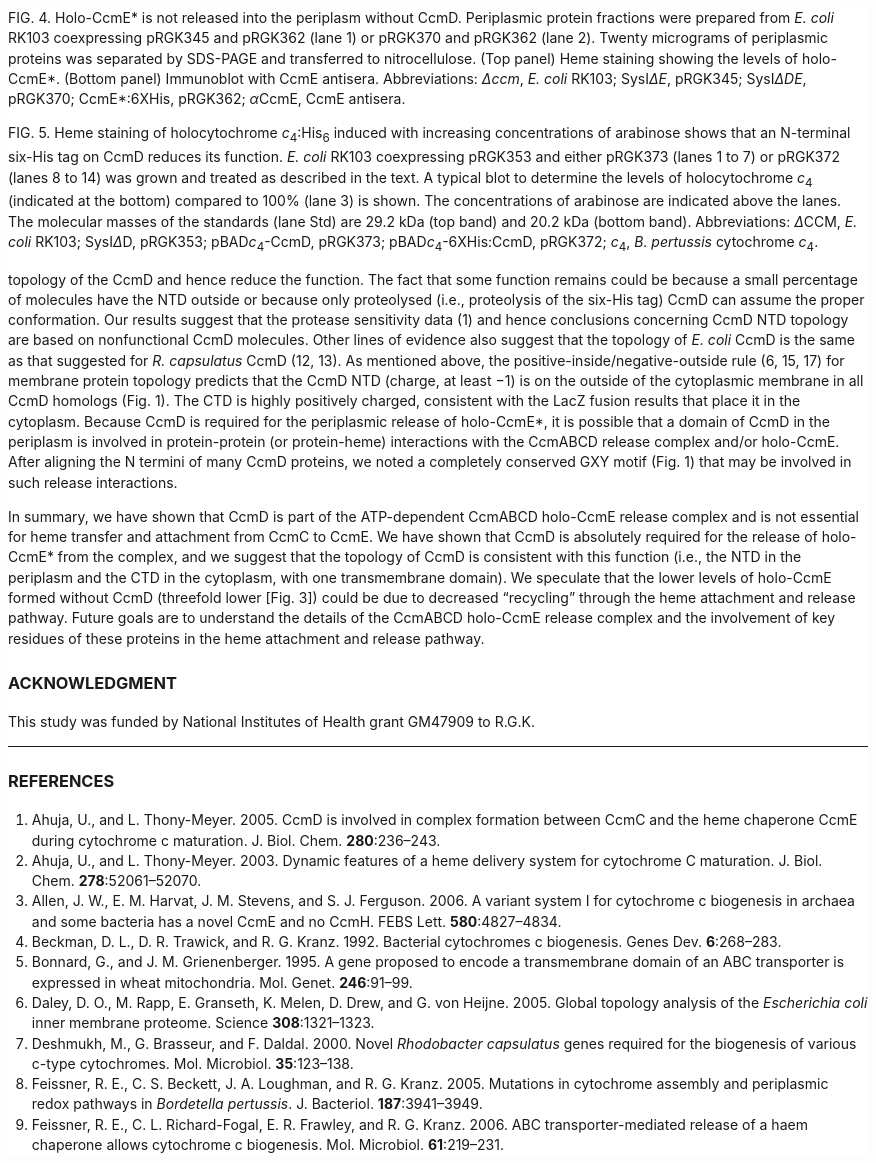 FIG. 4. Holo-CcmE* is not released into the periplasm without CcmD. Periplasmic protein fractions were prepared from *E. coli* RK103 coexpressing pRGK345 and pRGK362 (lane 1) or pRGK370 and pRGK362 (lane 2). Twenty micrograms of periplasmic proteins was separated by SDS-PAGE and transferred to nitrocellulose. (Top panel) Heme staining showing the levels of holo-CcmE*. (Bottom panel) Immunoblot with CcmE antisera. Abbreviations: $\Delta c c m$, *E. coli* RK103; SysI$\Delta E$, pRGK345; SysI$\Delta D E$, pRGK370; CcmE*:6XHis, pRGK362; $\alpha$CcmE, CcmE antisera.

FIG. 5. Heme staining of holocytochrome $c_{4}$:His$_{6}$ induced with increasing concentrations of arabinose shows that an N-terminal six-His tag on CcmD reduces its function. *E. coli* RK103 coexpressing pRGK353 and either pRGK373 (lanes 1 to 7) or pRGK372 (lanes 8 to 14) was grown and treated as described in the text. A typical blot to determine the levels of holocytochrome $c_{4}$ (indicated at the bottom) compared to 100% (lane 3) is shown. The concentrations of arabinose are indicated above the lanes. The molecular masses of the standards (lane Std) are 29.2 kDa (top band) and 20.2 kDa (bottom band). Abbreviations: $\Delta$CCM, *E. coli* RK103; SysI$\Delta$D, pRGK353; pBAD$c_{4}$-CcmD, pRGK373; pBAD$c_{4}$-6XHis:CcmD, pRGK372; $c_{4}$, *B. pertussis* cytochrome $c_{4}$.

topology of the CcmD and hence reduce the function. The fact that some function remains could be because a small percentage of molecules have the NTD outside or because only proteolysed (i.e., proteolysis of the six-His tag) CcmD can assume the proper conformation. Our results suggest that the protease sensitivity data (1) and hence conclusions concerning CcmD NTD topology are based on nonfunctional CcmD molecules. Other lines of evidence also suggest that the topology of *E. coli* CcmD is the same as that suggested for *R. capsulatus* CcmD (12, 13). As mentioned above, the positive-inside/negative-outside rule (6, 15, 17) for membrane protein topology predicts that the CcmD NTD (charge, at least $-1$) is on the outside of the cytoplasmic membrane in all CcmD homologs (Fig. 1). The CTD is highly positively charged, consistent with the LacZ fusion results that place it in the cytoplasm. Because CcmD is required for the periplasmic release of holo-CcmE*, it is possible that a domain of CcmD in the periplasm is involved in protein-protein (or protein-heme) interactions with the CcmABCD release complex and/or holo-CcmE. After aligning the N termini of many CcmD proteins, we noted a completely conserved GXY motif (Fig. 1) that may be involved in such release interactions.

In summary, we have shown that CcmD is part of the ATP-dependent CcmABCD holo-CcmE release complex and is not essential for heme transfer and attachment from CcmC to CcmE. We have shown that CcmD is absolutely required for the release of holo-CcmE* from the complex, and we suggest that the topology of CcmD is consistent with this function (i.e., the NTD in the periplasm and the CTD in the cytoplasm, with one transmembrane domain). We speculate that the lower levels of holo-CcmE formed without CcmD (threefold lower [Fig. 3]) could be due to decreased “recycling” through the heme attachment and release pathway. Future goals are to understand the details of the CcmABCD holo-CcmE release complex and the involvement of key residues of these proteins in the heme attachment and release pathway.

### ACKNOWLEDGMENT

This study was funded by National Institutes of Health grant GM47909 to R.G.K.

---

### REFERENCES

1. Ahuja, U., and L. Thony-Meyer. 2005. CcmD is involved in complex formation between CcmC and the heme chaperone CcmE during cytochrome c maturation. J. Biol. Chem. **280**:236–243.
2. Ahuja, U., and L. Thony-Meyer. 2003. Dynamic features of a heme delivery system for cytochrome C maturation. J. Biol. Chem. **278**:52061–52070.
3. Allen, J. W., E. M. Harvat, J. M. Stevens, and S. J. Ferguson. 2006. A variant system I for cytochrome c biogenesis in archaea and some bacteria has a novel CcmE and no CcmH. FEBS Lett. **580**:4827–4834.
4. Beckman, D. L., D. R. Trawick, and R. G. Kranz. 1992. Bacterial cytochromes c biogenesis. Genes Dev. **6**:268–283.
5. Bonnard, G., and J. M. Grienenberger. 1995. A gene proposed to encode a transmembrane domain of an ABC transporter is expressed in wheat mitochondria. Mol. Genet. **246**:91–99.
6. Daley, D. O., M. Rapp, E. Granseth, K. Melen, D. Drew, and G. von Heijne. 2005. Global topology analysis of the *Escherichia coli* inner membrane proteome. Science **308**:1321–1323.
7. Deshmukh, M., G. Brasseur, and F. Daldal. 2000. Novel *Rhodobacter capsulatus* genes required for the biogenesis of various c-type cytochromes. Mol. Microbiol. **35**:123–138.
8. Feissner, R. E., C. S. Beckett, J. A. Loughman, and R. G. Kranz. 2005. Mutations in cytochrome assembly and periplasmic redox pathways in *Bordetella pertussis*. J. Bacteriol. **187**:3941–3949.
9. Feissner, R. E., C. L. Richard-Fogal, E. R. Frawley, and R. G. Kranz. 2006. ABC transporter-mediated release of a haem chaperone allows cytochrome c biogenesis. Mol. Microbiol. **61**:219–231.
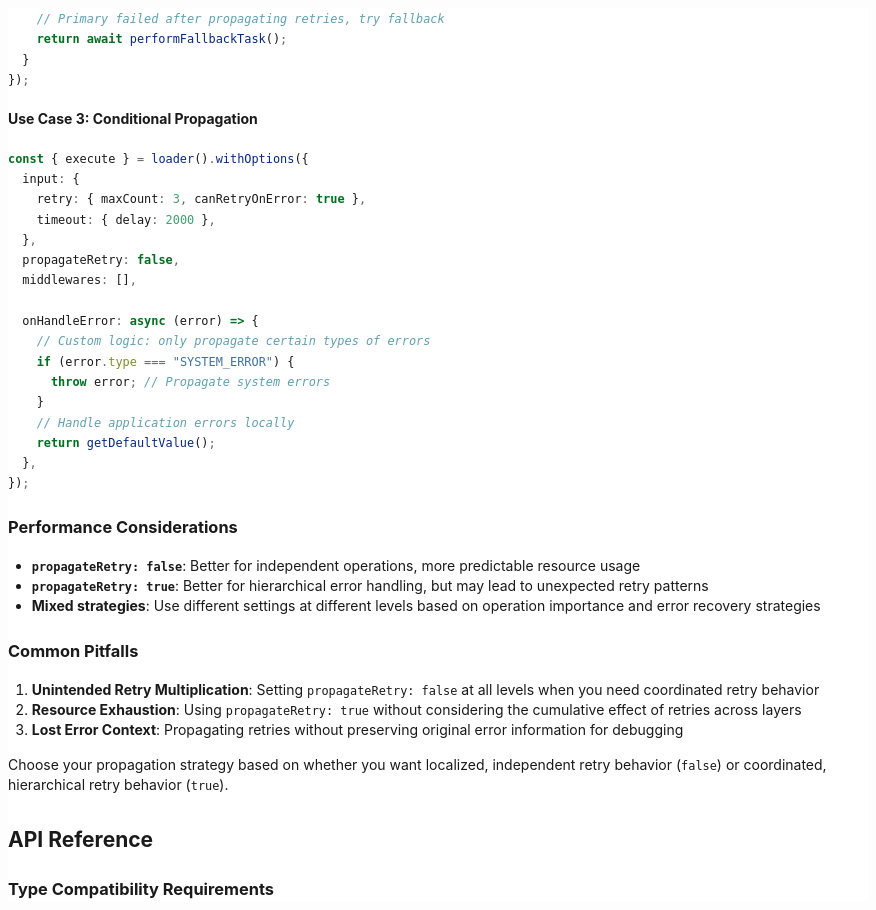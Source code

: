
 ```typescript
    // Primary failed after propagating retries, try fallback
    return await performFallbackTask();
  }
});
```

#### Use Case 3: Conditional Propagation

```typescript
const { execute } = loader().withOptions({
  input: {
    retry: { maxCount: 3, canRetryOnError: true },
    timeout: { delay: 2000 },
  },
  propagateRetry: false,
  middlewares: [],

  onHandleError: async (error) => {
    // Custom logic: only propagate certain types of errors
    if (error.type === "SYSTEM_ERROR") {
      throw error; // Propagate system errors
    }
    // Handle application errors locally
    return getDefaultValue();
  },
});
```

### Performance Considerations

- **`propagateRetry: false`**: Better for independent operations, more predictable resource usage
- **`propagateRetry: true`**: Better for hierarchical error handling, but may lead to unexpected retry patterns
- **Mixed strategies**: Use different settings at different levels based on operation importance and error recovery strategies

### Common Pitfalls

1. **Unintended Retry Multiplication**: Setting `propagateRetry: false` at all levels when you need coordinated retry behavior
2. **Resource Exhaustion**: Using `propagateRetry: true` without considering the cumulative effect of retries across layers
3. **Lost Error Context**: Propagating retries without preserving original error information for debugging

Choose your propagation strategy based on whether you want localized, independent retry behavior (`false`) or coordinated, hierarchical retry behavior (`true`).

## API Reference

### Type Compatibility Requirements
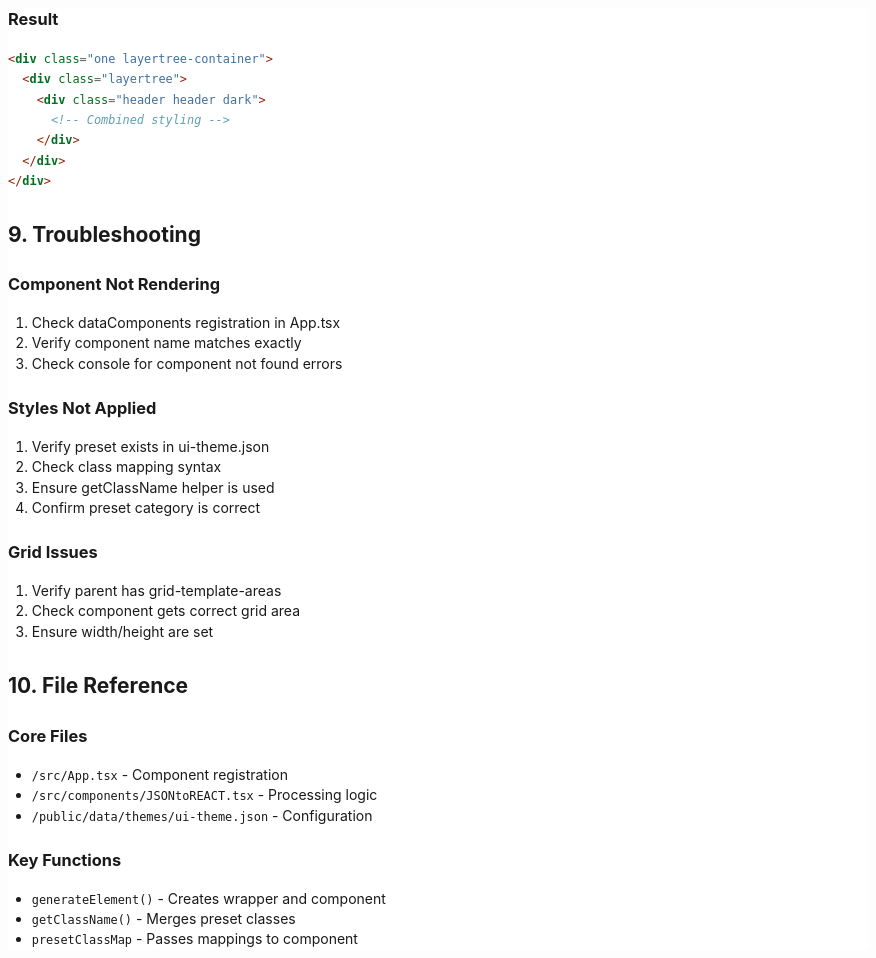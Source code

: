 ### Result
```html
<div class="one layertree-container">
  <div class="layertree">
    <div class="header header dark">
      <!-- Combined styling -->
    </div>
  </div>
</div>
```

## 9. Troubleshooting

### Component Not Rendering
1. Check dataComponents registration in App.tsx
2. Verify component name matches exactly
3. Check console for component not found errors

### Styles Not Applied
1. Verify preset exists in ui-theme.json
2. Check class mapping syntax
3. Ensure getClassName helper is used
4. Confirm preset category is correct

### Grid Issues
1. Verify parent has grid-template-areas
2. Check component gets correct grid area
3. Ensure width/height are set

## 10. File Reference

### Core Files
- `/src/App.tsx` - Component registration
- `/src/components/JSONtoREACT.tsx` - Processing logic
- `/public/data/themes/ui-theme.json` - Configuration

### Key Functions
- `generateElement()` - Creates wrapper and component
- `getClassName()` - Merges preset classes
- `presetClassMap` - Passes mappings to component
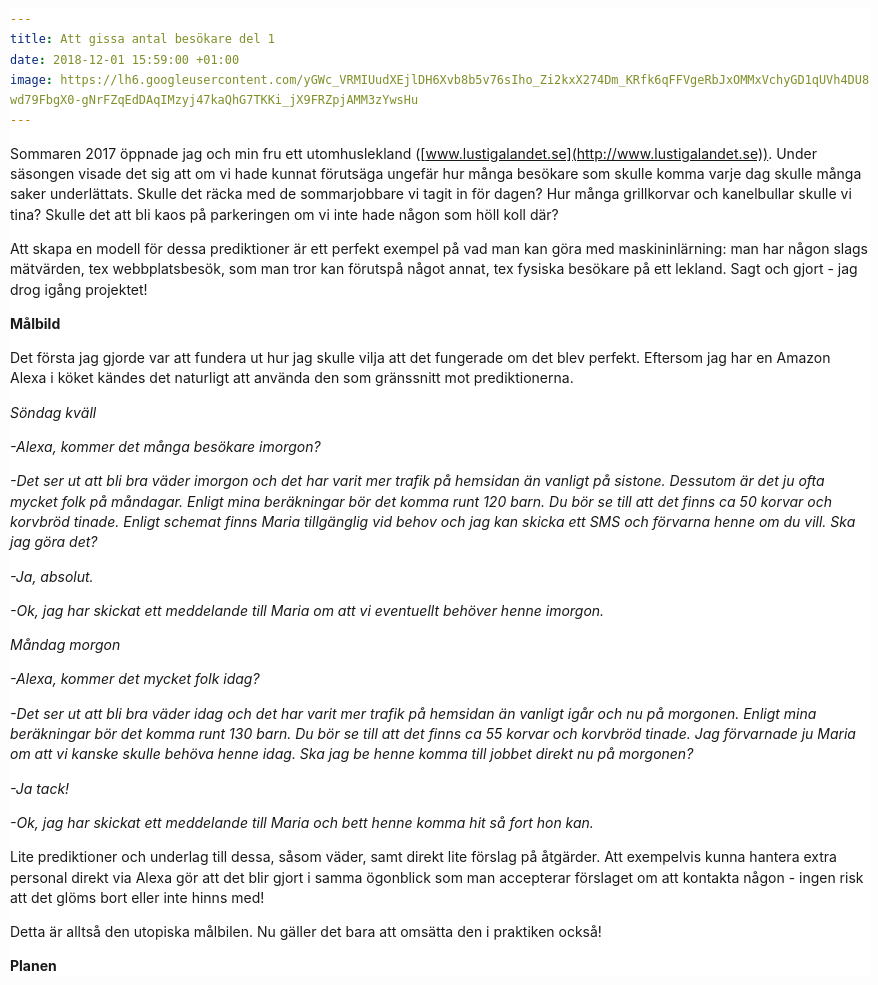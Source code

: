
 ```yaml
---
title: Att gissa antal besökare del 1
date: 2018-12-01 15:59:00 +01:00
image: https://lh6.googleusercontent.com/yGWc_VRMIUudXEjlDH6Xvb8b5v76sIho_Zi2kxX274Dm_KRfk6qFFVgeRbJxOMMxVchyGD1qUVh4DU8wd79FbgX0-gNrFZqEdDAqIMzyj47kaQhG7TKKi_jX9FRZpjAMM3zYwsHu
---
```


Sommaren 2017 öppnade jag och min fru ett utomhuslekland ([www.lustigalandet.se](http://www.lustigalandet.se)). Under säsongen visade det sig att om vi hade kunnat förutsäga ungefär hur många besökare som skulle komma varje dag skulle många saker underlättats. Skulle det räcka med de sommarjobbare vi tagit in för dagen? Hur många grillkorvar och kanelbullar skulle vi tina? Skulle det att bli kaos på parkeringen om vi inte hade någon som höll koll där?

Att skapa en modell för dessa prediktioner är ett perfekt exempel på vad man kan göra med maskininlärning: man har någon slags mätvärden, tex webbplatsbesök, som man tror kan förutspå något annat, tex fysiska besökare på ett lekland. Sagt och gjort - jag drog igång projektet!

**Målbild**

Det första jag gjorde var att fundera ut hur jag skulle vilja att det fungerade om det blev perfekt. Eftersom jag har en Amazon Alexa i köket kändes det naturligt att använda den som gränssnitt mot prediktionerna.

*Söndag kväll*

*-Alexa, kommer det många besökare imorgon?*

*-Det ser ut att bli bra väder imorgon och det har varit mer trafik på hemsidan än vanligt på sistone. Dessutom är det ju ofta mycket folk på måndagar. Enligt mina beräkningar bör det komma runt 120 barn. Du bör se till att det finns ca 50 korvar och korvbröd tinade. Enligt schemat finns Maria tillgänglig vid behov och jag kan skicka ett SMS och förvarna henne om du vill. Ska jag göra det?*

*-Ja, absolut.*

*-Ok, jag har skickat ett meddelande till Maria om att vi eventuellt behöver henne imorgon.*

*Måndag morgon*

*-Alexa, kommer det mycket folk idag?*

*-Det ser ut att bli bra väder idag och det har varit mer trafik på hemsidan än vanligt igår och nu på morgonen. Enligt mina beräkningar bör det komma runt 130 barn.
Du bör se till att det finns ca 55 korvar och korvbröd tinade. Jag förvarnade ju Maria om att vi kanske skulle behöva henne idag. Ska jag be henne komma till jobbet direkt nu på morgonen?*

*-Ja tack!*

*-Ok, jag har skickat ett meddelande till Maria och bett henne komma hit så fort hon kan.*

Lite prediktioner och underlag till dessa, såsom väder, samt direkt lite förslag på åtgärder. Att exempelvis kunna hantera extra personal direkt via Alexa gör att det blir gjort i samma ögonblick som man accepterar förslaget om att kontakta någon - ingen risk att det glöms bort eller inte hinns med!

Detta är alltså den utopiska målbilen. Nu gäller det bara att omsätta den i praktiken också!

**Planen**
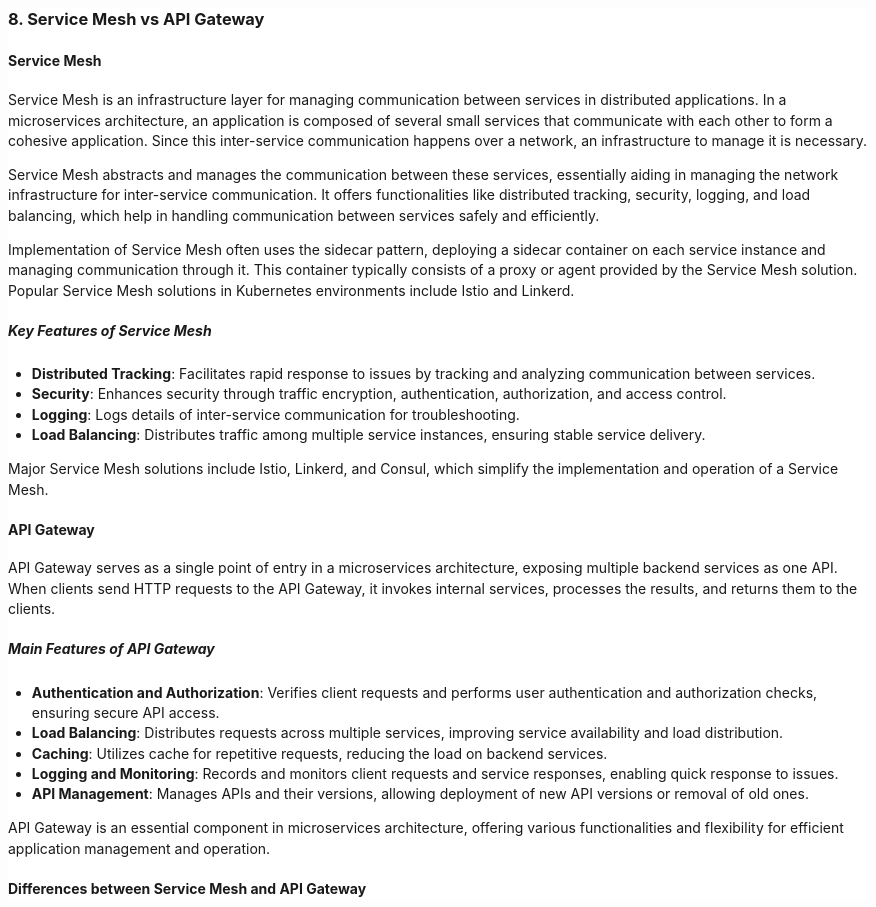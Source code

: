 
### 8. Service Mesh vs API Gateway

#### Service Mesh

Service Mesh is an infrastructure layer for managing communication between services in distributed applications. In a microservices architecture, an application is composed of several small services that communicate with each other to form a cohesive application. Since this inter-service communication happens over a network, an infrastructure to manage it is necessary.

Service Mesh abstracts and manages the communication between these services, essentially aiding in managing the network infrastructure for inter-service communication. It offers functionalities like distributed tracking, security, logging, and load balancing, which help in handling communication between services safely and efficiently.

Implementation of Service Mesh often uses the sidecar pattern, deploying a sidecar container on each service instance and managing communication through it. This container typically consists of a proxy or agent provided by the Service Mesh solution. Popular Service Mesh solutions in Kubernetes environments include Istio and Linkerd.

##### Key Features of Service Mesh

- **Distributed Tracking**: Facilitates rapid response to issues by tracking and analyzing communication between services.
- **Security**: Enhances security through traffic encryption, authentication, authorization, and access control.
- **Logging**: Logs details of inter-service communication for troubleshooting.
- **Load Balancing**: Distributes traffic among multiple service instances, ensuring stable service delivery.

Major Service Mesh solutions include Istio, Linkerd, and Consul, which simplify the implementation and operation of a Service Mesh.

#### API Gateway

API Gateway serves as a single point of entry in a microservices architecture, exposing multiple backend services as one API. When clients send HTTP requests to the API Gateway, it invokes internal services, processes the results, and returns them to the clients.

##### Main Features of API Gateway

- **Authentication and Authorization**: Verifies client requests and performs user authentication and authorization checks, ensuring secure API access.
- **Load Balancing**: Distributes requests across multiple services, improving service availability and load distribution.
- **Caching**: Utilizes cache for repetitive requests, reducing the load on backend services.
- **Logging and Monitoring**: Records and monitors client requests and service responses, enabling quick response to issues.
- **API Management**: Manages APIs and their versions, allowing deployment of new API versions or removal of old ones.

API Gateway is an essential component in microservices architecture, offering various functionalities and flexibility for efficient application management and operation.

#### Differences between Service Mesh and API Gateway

• EXERCISE DETAILS: Lines holding the word "folk" should be counted across the entries; state only how many there are.

• ANSWER SECTION: 2